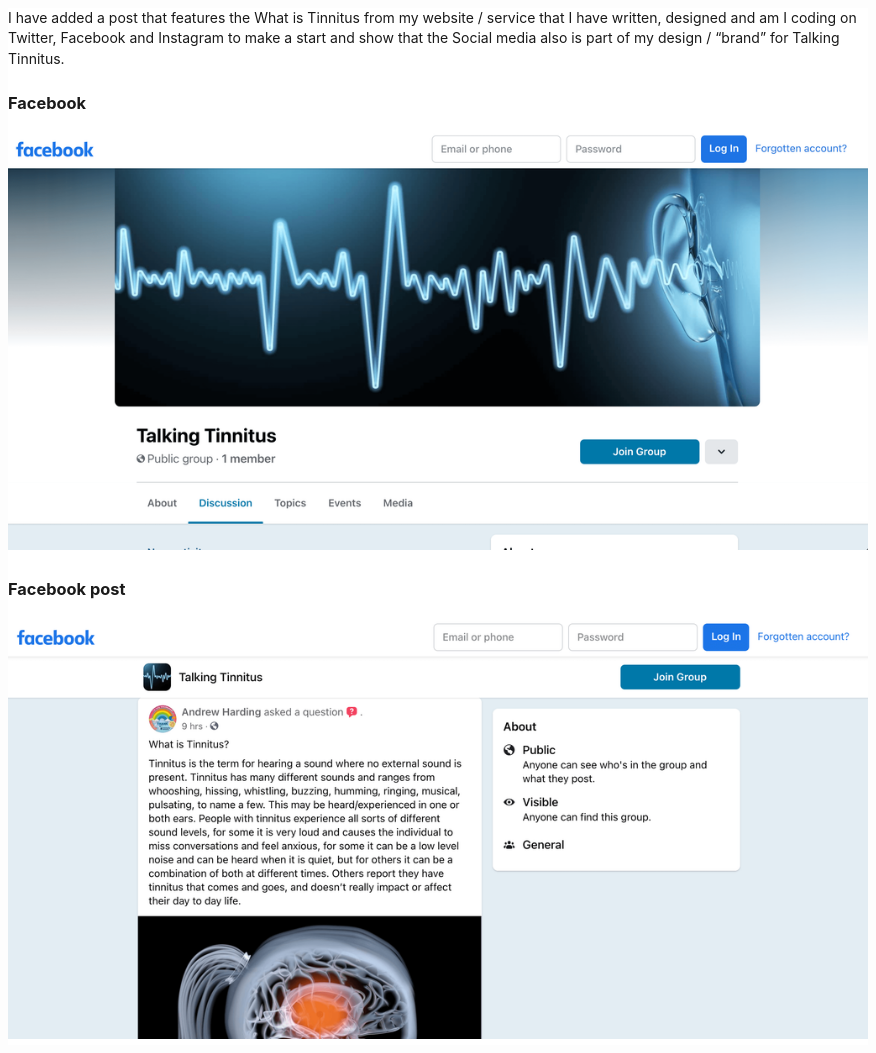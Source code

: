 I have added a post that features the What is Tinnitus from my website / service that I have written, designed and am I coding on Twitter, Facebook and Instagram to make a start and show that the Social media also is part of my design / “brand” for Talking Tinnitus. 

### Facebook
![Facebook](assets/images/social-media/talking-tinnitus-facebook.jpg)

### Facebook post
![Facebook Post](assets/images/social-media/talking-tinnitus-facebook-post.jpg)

+---+

Assignment: Set down nothing but the lines from the one containing "for Talking Tinnitus." through the end of the entries above, exactly as written, both ends counted.

Your solution:
: I have added a post that features the What is Tinnitus from my website / service that I have written, designed and am I coding on Twitter, Facebook and Instagram to make a start and show that the Social media also is part of my design / “brand” for Talking Tinnitus. 

### Facebook
![Facebook](assets/images/social-media/talking-tinnitus-facebook.jpg)

### Facebook post
![Facebook Post](assets/images/social-media/talking-tinnitus-facebook-post.jpg)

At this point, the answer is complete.